GarethAHopkins_Police The Community Ignore The Environment
Illustration by Gareth A Hopkins.

Six more activists were due to go to court today with a defence of Not Guilty because they had not yet decided to take part in the action when they were arrested. It was set to be an extraordinarily interesting case that would challenge the excessively expensive largest ever pre-emptive arrest, which in retrospect seems to be have been designed to capture the details of the entire UK climate activist network in one fell swoop. But their plans have at the last moment been thwarted. The reason? Our very own police mole.

Ratcliffe by Gemma Birss
Ratcliffe by Gemma Birss.

A few months ago the indymedia networks were rife with the news that a climate activist mole had been unmasked. For seven years Mark “Flash” Stone (so called because he always seemed to have lots of cash) was a familiar face on the activist circuit until he was outed by ‘close’ friends who eventually became suspicious of him. He also happened to be involved in much of the preliminary planning for the April action on Ratcliffe: hosting meetings, driving trucks and planning to lead climbers up the huge chimney stack.

Now it is revealed that Mark has left the police force, apparently ashamed of the consequences of his actions. The Ratcliffe Trial blog states that he was even planning to provide evidence in favour of the defendants he did so much to help arrest back in 2009. However it appears that outside pressures (the police he used to work for? surely not) recently caused him to withdraw his offer. The case was then mysteriously dropped in its entirety after the defence pressed the powers that be for details of Mark Kennedy’s involvement in the initial planning stages of the Ratcliffe action.

climate change by Jane McGuinness
Climate Change by Jane McGuinness.

Even before today’s revelations it already seemed a sure bet that Mark’s insider knowledge helped to secure huge funding for the police raid, which cost upwards of £700,000 and ensured that officers were drafted in from across the county on huge overtime wages over Easter. That’s over £6,000 on the cost of arresting me alone. Not to mention the fact that the extremely expensive court case may have collapsed in its entirety had Mark’s involvement been known earlier. I can think of better ways to spend cash, can’t you?

GarethAHopkins_Police The Community Ignore The Environment
Police The Community Ignore The Environment by Gareth A Hopkins.

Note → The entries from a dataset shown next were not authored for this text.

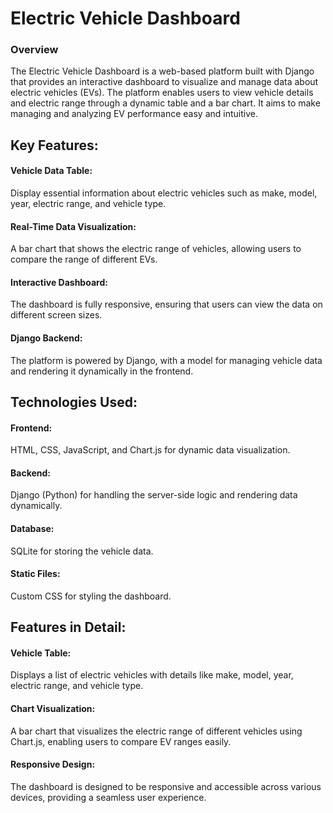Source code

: # Electric Vehicle Dashboard
### Overview
The Electric Vehicle Dashboard is a web-based platform built with Django that provides an interactive dashboard to visualize and manage data about electric vehicles (EVs). The platform enables users to view vehicle details and electric range through a dynamic table and a bar chart. It aims to make managing and analyzing EV performance easy and intuitive.

## Key Features:
#### Vehicle Data Table:
Display essential information about electric vehicles such as make, model, year, electric range, and vehicle type.
#### Real-Time Data Visualization: 
A bar chart that shows the electric range of vehicles, allowing users to compare the range of different EVs.
#### Interactive Dashboard:
The dashboard is fully responsive, ensuring that users can view the data on different screen sizes.
#### Django Backend: 
The platform is powered by Django, with a model for managing vehicle data and rendering it dynamically in the frontend.
## Technologies Used:
#### Frontend: 
HTML, CSS, JavaScript, and Chart.js for dynamic data visualization.
#### Backend: 
Django (Python) for handling the server-side logic and rendering data dynamically.
#### Database: 
SQLite for storing the vehicle data.
#### Static Files: 
Custom CSS for styling the dashboard.
## Features in Detail:
#### Vehicle Table:
Displays a list of electric vehicles with details like make, model, year, electric range, and vehicle type.
#### Chart Visualization: 
A bar chart that visualizes the electric range of different vehicles using Chart.js, enabling users to compare EV ranges easily.
#### Responsive Design: 
The dashboard is designed to be responsive and accessible across various devices, providing a seamless user experience.
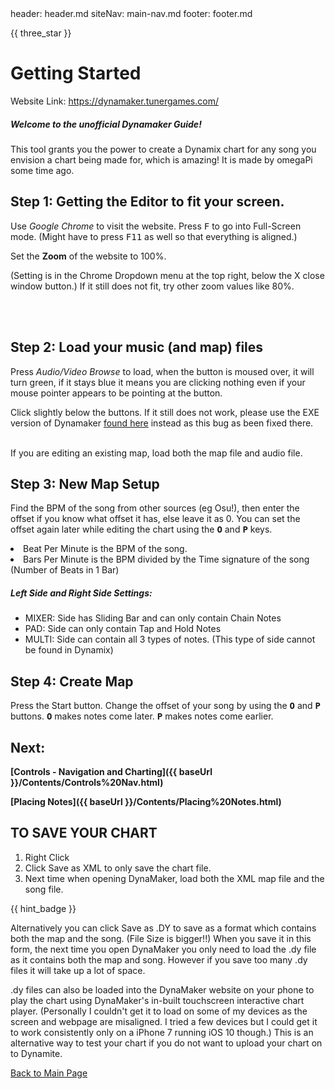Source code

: <frontmatter>
header: header.md
siteNav: main-nav.md
footer: footer.md
</frontmatter>

<link rel="stylesheet" href="../generalStyle.css">

{{ three_star }}
# Getting Started 

Website Link: https://dynamaker.tunergames.com/

##### Welcome to the unofficial Dynamaker Guide!
This tool grants you the power to create a Dynamix chart for any song you envision a chart being made for, which is amazing! It is made by omegaPi some time ago.

## Step 1: Getting the Editor to fit your screen. 

Use *Google Chrome* to visit the website.
Press <kbd>F</kbd> to go into Full-Screen mode. (Might have to press <kbd>F11</kbd> as well so that everything is aligned.)


<panel header="**If the website does not fit your screen:**" alt="Click here if you have window sizing issues." type="danger" minimized>
	<p>Set the <b>Zoom</b> of the website to 100%.</p>
	<p>(Setting is in the Chrome Dropdown menu at the top right, below the X close window button.)
	If it still does not fit, try other zoom values like 80%. </p>
</panel>

<br>
<br>


## Step 2: Load your music (and map) files

<panel header="If you are creating a new map, only load the music file, then press **New Map**." minimized>
    <tip-box type="warning">
        <p>Press <i>Audio/Video Browse</i> to load, when the button is moused over, it will turn green, if it stays blue it means you are clicking nothing even if your mouse pointer appears to be pointing at the button. </p>
    </tip-box>	    
    <panel header="If you still cannot click the button... (See here if the button always stays blue.)" type="danger" minimized>
        <p>Click slightly below the buttons. If it still does not work, please use the EXE version of Dynamaker 
<a href="https://github.com/jmakxd/dynamaker-modified/releases">found here</a>  
instead as this bug as been fixed there.</p>
    </panel>
</panel>
<br>
If you are editing an existing map, load both the map file and audio file.


## Step 3: New Map Setup

Find the BPM of the song from other sources (eg Osu!), then enter the offset if you know what offset it has, else leave it as 0. You can set the offset again later while editing the chart using the **<kbd>O</kbd>** and **<kbd>P</kbd>** keys.

<box type="info">
<li> Beat Per Minute is the BPM of the song. </li>
<li>Bars Per Minute is the BPM divided by the Time signature of the song (Number of Beats in 1 Bar)</li>
</box>

##### Left Side and Right Side Settings:

  - MIXER: Side has Sliding Bar and can only contain Chain Notes
  - PAD: Side can only contain Tap and Hold Notes
  - MULTI: Side can contain all 3 types of notes. (This type of side cannot be found in Dynamix)


## Step 4: Create Map

Press the Start button.
Change the offset of your song by using the **<kbd>O</kbd>** and **<kbd>P</kbd>** buttons.
**<kbd>O</kbd>** makes notes come later.
**<kbd>P</kbd>** makes notes come earlier. 


## Next:

**[Controls - Navigation and Charting]({{ baseUrl }}/Contents/Controls%20Nav.html)**

**[Placing Notes]({{ baseUrl }}/Contents/Placing%20Notes.html)**


## TO SAVE YOUR CHART
1. Right Click
2. Click Save as XML to only save the chart file. 
3. Next time when opening DynaMaker, load both the XML map file and the song file.

<panel header="About .DY files and what they do. " alt="About .DY Files" minimized> {{ hint_badge }}

Alternatively you can click Save as .DY to save as a format which contains both the map and the song. (File Size is bigger!!) 
When you save it in this form, the next time you open DynaMaker you only need to load the .dy file as it contains both the map and song. However if you save too many .dy files it will take up a lot of space.

.dy files can also be loaded into the DynaMaker website on your phone to play the chart using DynaMaker's in-built touchscreen interactive chart player. (Personally I couldn't get it to load on some of my devices as the screen and webpage are misaligned. I tried a few devices but I could get it to work consistently only on a iPhone 7 running iOS 10 though.) This is an alternative way to test your chart if you do not want to upload your chart on to Dynamite.

</panel>



[Back to Main Page](../mainPg.html)


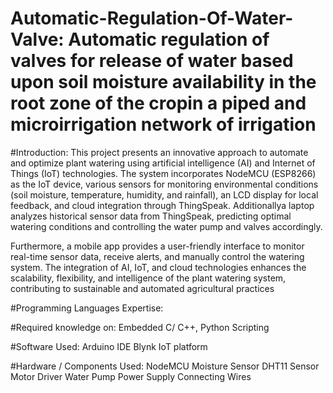 # Automatic-Regulation-Of-Water-Valve: Automatic regulation of valves for release of water based upon soil moisture availability in the root zone of the cropin a piped and microirrigation network of irrigation

#Introduction:
This project presents an innovative approach to automate and optimize plant watering using artificial intelligence (AI) and Internet of Things (IoT) technologies. The system incorporates NodeMCU (ESP8266) as the IoT device, various sensors for monitoring environmental conditions (soil moisture, temperature, humidity, and rainfall), an LCD display for local feedback, and cloud integration through ThingSpeak. Additionallya laptop analyzes historical sensor data from ThingSpeak, predicting optimal watering conditions and controlling the water pump and valves accordingly.

Furthermore, a mobile app provides a user-friendly interface to monitor real-time sensor data, receive alerts, and manually control the watering system. The integration of AI, IoT, and cloud technologies enhances the scalability, flexibility, and intelligence of the plant watering system, contributing to sustainable and automated agricultural practices

#Programming Languages Expertise:

#Required knowledge on: Embedded C/ C++, Python Scripting

#Software Used:
Arduino IDE
Blynk IoT platform

#Hardware / Components Used:
NodeMCU
Moisture Sensor
DHT11 Sensor
Motor Driver
Water Pump
Power Supply 
Connecting Wires

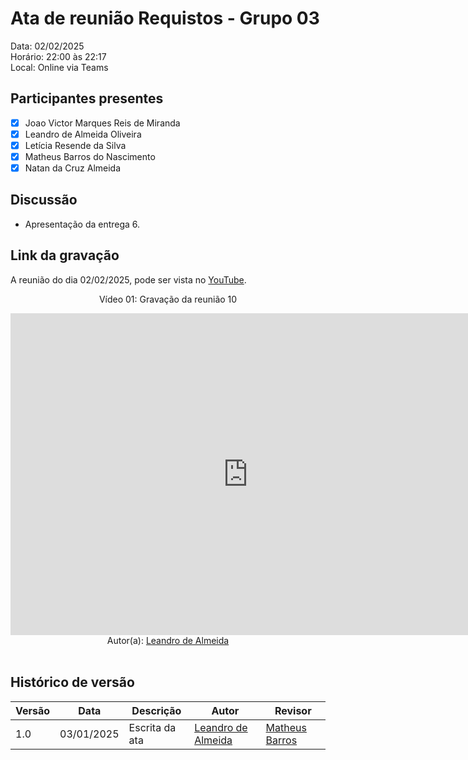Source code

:# Ata de reunião Requistos - Grupo 03

Data: 02/02/2025 <br>
Horário: 22:00 às 22:17 <br>
Local: Online via Teams

## Participantes presentes

- [x] Joao Victor Marques Reis de Miranda
- [x] Leandro de Almeida Oliveira
- [x] Letícia Resende da Silva
- [x] Matheus Barros do Nascimento
- [x] Natan da Cruz Almeida

## Discussão

- Apresentação da entrega 6.


## Link da gravação
A reunião do dia 02/02/2025, pode ser vista no [YouTube](https://youtu.be/ZWJeJOzOVDw).</p>

<center>
    <p>Vídeo 01: Gravação da reunião 10</p>
    <iframe width="760" height="515" src="https://www.youtube.com/embed/ZWJeJOzOVDw?si=nLVvrXkbw9DABjb1" title="YouTube video player" frameborder="0" allow="accelerometer; autoplay; clipboard-write; encrypted-media; gyroscope; picture-in-picture; web-share" referrerpolicy="strict-origin-when-cross-origin" allowfullscreen></iframe>
</center>

<center>
Autor(a): <a href="https://github.com/leomitx10" target = "_blank">Leandro de Almeida</a></h6>
</center>

<br>

## Histórico de versão

<center>

| Versão | Data       | Descrição                | Autor                                       | Revisor                                      |
| ------ | ---------- | ------------------------ | ------------------------------------------------ | ------------------------------------------------ |
|  1.0   | 03/01/2025 |   Escrita da ata | [Leandro de Almeida](https://github.com/leomitx10) | [Matheus Barros ](https://github.com/Ninja-Haiyai)| 

</center>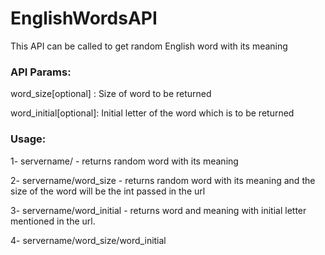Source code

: # EnglishWordsAPI
This API can be called to get random English word with its meaning


### API Params:

word_size[optional] : Size of word to be returned 


word_initial[optional]: Initial letter of the word which is to be returned 

### Usage:

1- servername/  -  returns random word with its meaning 

2- servername/word_size - returns random word with its meaning and the size of the word will be the int passed in the url

3- servername/word_initial - returns word and meaning with initial letter mentioned in the url.

4- servername/word_size/word_initial 
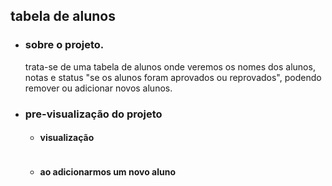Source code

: ## tabela de alunos 

<ul>
    <li>
        <h3> sobre o projeto.</h3>
        <p> trata-se de uma tabela de alunos onde veremos os nomes dos alunos, notas e status "se os alunos foram aprovados ou reprovados", podendo remover ou adicionar novos alunos.
    </li>
    <li>
        <h3>pre-visualização do projeto</h3>
        <ul>
            <li>
                <h4>visualização</h4>
                <img scr="">
            </li>
            <li>
                <h4>ao adicionarmos um novo aluno</h4>
                <img scr="">
        </ul>
    </li>
</ul>
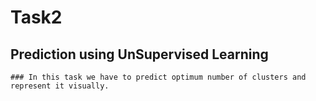 # Task2 

## Prediction using UnSupervised Learning
    
    ### In this task we have to predict optimum number of clusters and represent it visually.
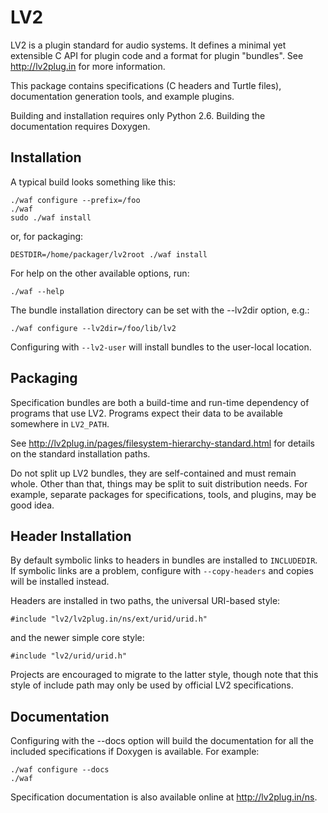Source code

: LV2
===

LV2 is a plugin standard for audio systems. It defines a minimal yet extensible
C API for plugin code and a format for plugin "bundles".  See
<http://lv2plug.in> for more information.

This package contains specifications (C headers and Turtle files),
documentation generation tools, and example plugins.

Building and installation requires only Python 2.6.  Building the documentation
requires Doxygen.


Installation
------------

A typical build looks something like this:

    ./waf configure --prefix=/foo
    ./waf
    sudo ./waf install

or, for packaging:

    DESTDIR=/home/packager/lv2root ./waf install

For help on the other available options, run:

    ./waf --help

The bundle installation directory can be set with the --lv2dir option, e.g.:

    ./waf configure --lv2dir=/foo/lib/lv2

Configuring with `--lv2-user` will install bundles to the user-local location.


Packaging
---------

Specification bundles are both a build-time and run-time dependency of programs
that use LV2.  Programs expect their data to be available somewhere in
`LV2_PATH`.

See <http://lv2plug.in/pages/filesystem-hierarchy-standard.html> for details on
the standard installation paths.

Do not split up LV2 bundles, they are self-contained and must remain whole.
Other than that, things may be split to suit distribution needs.  For example,
separate packages for specifications, tools, and plugins, may be good idea.


Header Installation
-------------------

By default symbolic links to headers in bundles are installed to `INCLUDEDIR`.
If symbolic links are a problem, configure with `--copy-headers` and copies
will be installed instead.

Headers are installed in two paths, the universal URI-based style:

    #include "lv2/lv2plug.in/ns/ext/urid/urid.h"

and the newer simple core style:

    #include "lv2/urid/urid.h"

Projects are encouraged to migrate to the latter style, though note that this
style of include path may only be used by official LV2 specifications.


Documentation
-------------

Configuring with the --docs option will build the documentation for all the
included specifications if Doxygen is available.  For example:

    ./waf configure --docs
    ./waf

Specification documentation is also available online at <http://lv2plug.in/ns>.
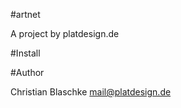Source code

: #artnet

A project by platdesign.de


#Install






#Author

Christian Blaschke <mail@platdesign.de>
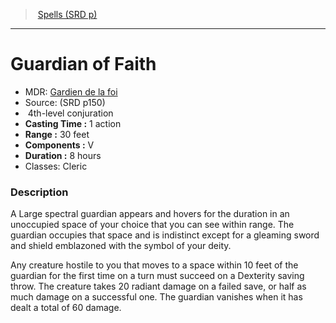 ﻿---
!SpellItem
Family: SpellVO
Level: 4
Type: conjuration
CastingTime: 1 action
Range: 30 feet
Components: V
Duration: 8 hours
Classes: Cleric
Id: spells_vo.md#guardian-of-faith
ParentLink: spells_vo.md#spells-srd-p
Name: Guardian of Faith
ParentName: Spells (SRD p)
NameLevel: 1
AltName: '[Gardien de la foi](hd_spells_gardien_de_la_foi.md)'
Source: (SRD p150)
Attributes:
  Name: Guardian of Faith
  Markdown: >+
    # <!--Name-->Guardian of Faith<!--/Name-->


    - MDR: <!--AltName-->[Gardien de la foi](hd_spells_gardien_de_la_foi.md)<!--/AltName-->

    - Source: <!--Source-->(SRD p150)<!--/Source-->

    -  <!--Level-->4<!--/Level-->th-level <!--Type-->conjuration<!--/Type-->

    - **Casting Time :** <!--CastingTime-->1 action<!--/CastingTime-->

    - **Range :** <!--Range-->30 feet<!--/Range-->

    - **Components :** <!--Components-->V<!--/Components-->

    - **Duration :** <!--Duration-->8 hours<!--/Duration-->

    - Classes: <!--Classes-->Cleric<!--/Classes-->


    ### Description


    A Large spectral guardian appears and hovers for the duration in an unoccupied space of your choice that you can see within range. The guardian occupies that space and is indistinct except for a gleaming sword and shield emblazoned with the symbol of your deity.


    Any creature hostile to you that moves to a space within 10 feet of the guardian for the first time on a turn must succeed on a Dexterity saving throw. The creature takes 20 radiant damage on a failed save, or half as much damage on a successful one. The guardian vanishes when it has dealt a total of 60 damage.

  AltName: '[Gardien de la foi](hd_spells_gardien_de_la_foi.md)'
  Source: (SRD p150)
  Level: 4
  Type: conjuration
  CastingTime: 1 action
  Range: 30 feet
  Components: V
  Duration: 8 hours
  Classes: Cleric
AttributesDictionary: >+
  Name: Guardian of Faith

  Markdown: >+

    # <!--Name-->Guardian of Faith<!--/Name-->





    - MDR: <!--AltName-->[Gardien de la foi](hd_spells_gardien_de_la_foi.md)<!--/AltName-->



    - Source: <!--Source-->(SRD p150)<!--/Source-->



    -  <!--Level-->4<!--/Level-->th-level <!--Type-->conjuration<!--/Type-->



    - **Casting Time :** <!--CastingTime-->1 action<!--/CastingTime-->



    - **Range :** <!--Range-->30 feet<!--/Range-->



    - **Components :** <!--Components-->V<!--/Components-->



    - **Duration :** <!--Duration-->8 hours<!--/Duration-->



    - Classes: <!--Classes-->Cleric<!--/Classes-->





    ### Description





    A Large spectral guardian appears and hovers for the duration in an unoccupied space of your choice that you can see within range. The guardian occupies that space and is indistinct except for a gleaming sword and shield emblazoned with the symbol of your deity.





    Any creature hostile to you that moves to a space within 10 feet of the guardian for the first time on a turn must succeed on a Dexterity saving throw. The creature takes 20 radiant damage on a failed save, or half as much damage on a successful one. The guardian vanishes when it has dealt a total of 60 damage.



  AltName: '[Gardien de la foi](hd_spells_gardien_de_la_foi.md)'

  Source: (SRD p150)

  Level: 4

  Type: conjuration

  CastingTime: 1 action

  Range: 30 feet

  Components: V

  Duration: 8 hours

  Classes: Cleric

---
> [Spells (SRD p)](srd_spells.md)

---

# Guardian of Faith

- MDR: [Gardien de la foi](hd_spells_gardien_de_la_foi.md)
- Source: (SRD p150)
-  4th-level conjuration
- **Casting Time :** 1 action
- **Range :** 30 feet
- **Components :** V
- **Duration :** 8 hours
- Classes: Cleric

### Description

A Large spectral guardian appears and hovers for the duration in an unoccupied space of your choice that you can see within range. The guardian occupies that space and is indistinct except for a gleaming sword and shield emblazoned with the symbol of your deity.

Any creature hostile to you that moves to a space within 10 feet of the guardian for the first time on a turn must succeed on a Dexterity saving throw. The creature takes 20 radiant damage on a failed save, or half as much damage on a successful one. The guardian vanishes when it has dealt a total of 60 damage.

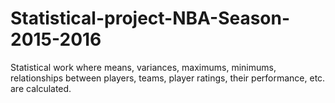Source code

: # Statistical-project-NBA-Season-2015-2016
Statistical work where means, variances, maximums, minimums, relationships between players, teams, player ratings, their performance, etc. are calculated.

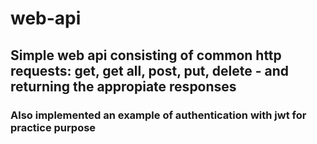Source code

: # web-api

## Simple web api consisting of common http requests: get, get all, post, put, delete - and returning the appropiate responses

### Also implemented an example of authentication with jwt for practice purpose
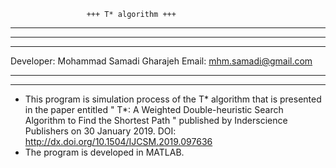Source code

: 		             +++ T* algorithm +++
*********************************************************************************************
*********************************************************************************************
*********************************************************************************************

Developer: Mohammad Samadi Gharajeh
Email:     mhm.samadi@gmail.com

*********************************************************************************************
*********************************************************************************************

- This program is simulation process of the T* algorithm that is presented in the paper entitled " T*: A Weighted Double-heuristic Search Algorithm to Find the Shortest Path " published by Inderscience Publishers on 30 January 2019. DOI: http://dx.doi.org/10.1504/IJCSM.2019.097636
- The program is developed in MATLAB.
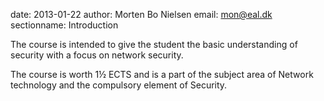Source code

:date: 2013-01-22
author: Morten Bo Nielsen
email: mon@eal.dk
sectionname: Introduction

The course is intended to give the student the basic understanding of security with a focus on network security.

The course is worth 1½ ECTS and is a part of the subject area of Network technology and the compulsory element of Security.
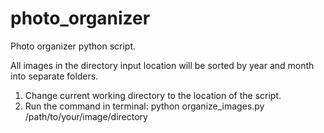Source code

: # photo_organizer
Photo organizer python script. 

All images in the directory input location will be sorted by year and month into separate folders.

1. Change current working directory to the location of the script.
2. Run the command in terminal: python organize_images.py /path/to/your/image/directory
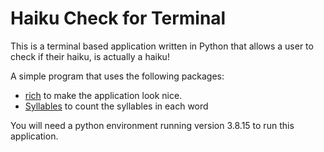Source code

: # Haiku Check for Terminal

This is a terminal based application written in Python that allows a user to check if their haiku, is actually a haiku!

A simple program that uses the following packages:
- [rich](https://github.com/Textualize/rich) to make the application look nice.
- [Syllables](https://pypi.org/project/syllables/) to count the syllables in each word

You will need a python environment running version 3.8.15 to run this application.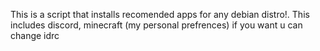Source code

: This is a script that installs recomended apps for any debian distro!. This includes discord, minecraft (my personal prefrences) if you want u can change idrc
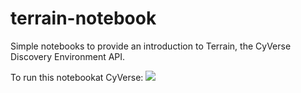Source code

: # terrain-notebook

Simple notebooks to provide an introduction to Terrain, the CyVerse Discovery Environment API.

To run this notebookat CyVerse: <a href="https://de.cyverse.org/de/?type=quick-launch&quick-launch-id=0a66a5ec-9010-4b8c-9e75-ec0aa7e7bb1d&app-id=d61d9a26-e921-11e9-8fe0-008cfa5ae621" target="_blank"><img src="https://de.cyverse.org/Powered-By-CyVerse-blue.svg"></a>
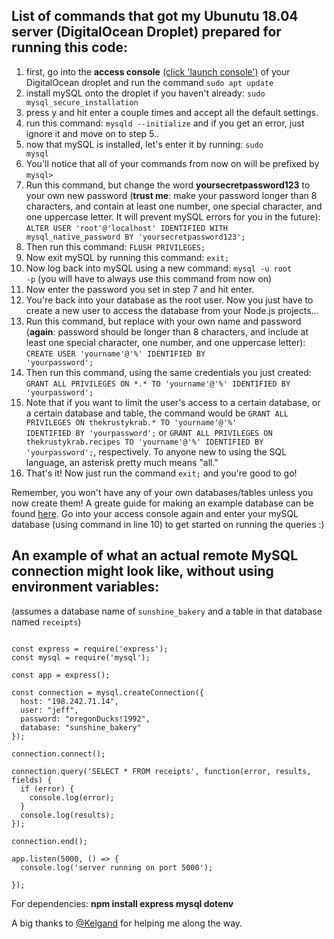 ## List of commands that got my Ubunutu 18.04 server (DigitalOcean Droplet) prepared for running this code:

1. first, go into the **access console** [(click 'launch console')](https://www.digitalocean.com/docs/images/droplets/pages/access.949745c3cdd9acee5832e28ac3e3ced353e92199d4a0375cf7a380c09aacbdde.png) of your DigitalOcean droplet and run the command <code>sudo apt update</code>
2. install mySQL onto the droplet if you haven't already: <code>sudo mysql_secure_installation</code>
3. press y and hit enter a couple times and accept all the default settings.
4. run this command: <code>mysqld --initialize</code> and if you get an error, just ignore it and move on to step 5..
5. now that mySQL is installed, let's enter it by running: <code>sudo mysql</code>
6. You'll notice that all of your commands from now on will be prefixed by <code>mysql></code>
7. Run this command, but change the word **yoursecretpassword123** to your own new password (**trust me**: make your password longer than 8 characters, and contain at least one number, one special character, and one uppercase letter. It will prevent mySQL errors for you in the future): <code>ALTER USER 'root'@'localhost' IDENTIFIED WITH mysql_native_password BY 'yoursecretpassword123';</code>
8. Then run this command: <code>FLUSH PRIVILEGES;</code>
9. Now exit mySQL by running this command: <code>exit;</code>
10. Now log back into mySQL using a new command: <code>mysql -u root -p</code> (you will have to always use this command from now on)
11. Now enter the password you set in step 7 and hit enter.
12. You're back into your database as the root user. Now you just have to create a new user to access the database from your Node.js projects...
13. Run this command, but replace with your own name and password (**again**: password should be longer than 8 characters, and include at least one special character, one number, and one uppercase letter): <code>CREATE USER 'yourname'@'%' IDENTIFIED BY 'yourpassword';</code>
14. Then run this command, using the same credentials you just created: <code>GRANT ALL PRIVILEGES ON \*.\* TO 'yourname'@'%' IDENTIFIED BY 'yourpassword';</code>
15. Note that if you want to limit the user's access to a certain database, or a certain database and table, the command would be <code>GRANT ALL PRIVILEGES ON thekrustykrab.* TO 'yourname'@'%' IDENTIFIED BY 'yourpassword';</code> or <code>GRANT ALL PRIVILEGES ON thekrustykrab.recipes TO 'yourname'@'%' IDENTIFIED BY 'yourpassword';</code>, respectively. To anyone new to using the SQL language, an asterisk pretty much means "all."
16. That's it! Now just run the command <code>exit;</code> and you're good to go!

Remember, you won't have any of your own databases/tables unless you now create them! A greate guide for making an example database can be found [here](https://dev.mysql.com/doc/refman/8.0/en/creating-database.html). Go into your access console again and enter your mySQL database (using command in line 10) to get started on running the queries :)

## An example of what an actual remote MySQL connection might look like, without using environment variables:

(assumes a database name of <code>sunshine_bakery</code> and a table in that database named <code>receipts</code>)

<pre><code>
const express = require('express');
const mysql = require('mysql');

const app = express();

const connection = mysql.createConnection({
  host: "198.242.71.14",
  user: "jeff",
  password: "oregonDucks!1992",
  database: "sunshine_bakery"
});

connection.connect();

connection.query('SELECT * FROM receipts', function(error, results, fields) {
  if (error) {
    console.log(error);
  }
  console.log(results);
});

connection.end();

app.listen(5000, () => {
  console.log('server running on port 5000');

});
</code></pre>

For dependencies: **npm install express mysql dotenv**

A big thanks to [@Kelgand](https://github.com/kelgand) for helping me along the way.
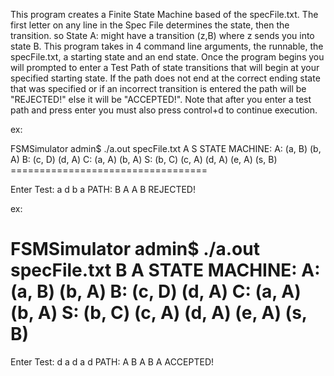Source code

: This program creates a Finite State Machine based of the specFile.txt.
The first letter on any line in the Spec File determines the state, then the transition.
so State A: might have a transition (z,B) where z sends you into state B.
This program takes in 4 command line arguments, the runnable, the specFile.txt, a starting state
and an end state. Once the program begins you will prompted to enter a Test Path of state
transitions that will begin at your specified starting state. If the path does not end at
the correct ending state that was specified or if an incorrect transition is entered the path
will be "REJECTED!" else it will be "ACCEPTED!".
Note that after you enter a test path and press enter you must also press control+d to continue
execution.

ex:

<p>
FSMSimulator admin$ ./a.out specFile.txt A S
STATE MACHINE:
A: (a, B)  (b, A)
B: (c, D)  (d, A)
C: (a, A)  (b, A)
S: (b, C)  (c, A)  (d, A)  (e, A)  (s, B)
==================================

Enter Test: a d b a
PATH: B A A B
REJECTED!
</p>
ex:

FSMSimulator admin$ ./a.out specFile.txt B A
STATE MACHINE:
A: (a, B)  (b, A)
B: (c, D)  (d, A)
C: (a, A)  (b, A)
S: (b, C)  (c, A)  (d, A)  (e, A)  (s, B)
==================================

Enter Test: d a d a d
PATH: A B A B A
ACCEPTED!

In the last year Climate Change has all but dropped off the mainstream media agenda and many of our most committed activists have been tied up in lengthy court proceedings. Yet climate change continues unabated. Next month Climate Camp will run a five day long event at Monkton Wyld Court in Dorset called A Space for Change, which will seek to “reflect and re-assess climate justice activism, re-dream what a radical movement can be and re-invigorate ourselves and our network.” There’s never been a better time to get involved in climate activism. You can find out more details here.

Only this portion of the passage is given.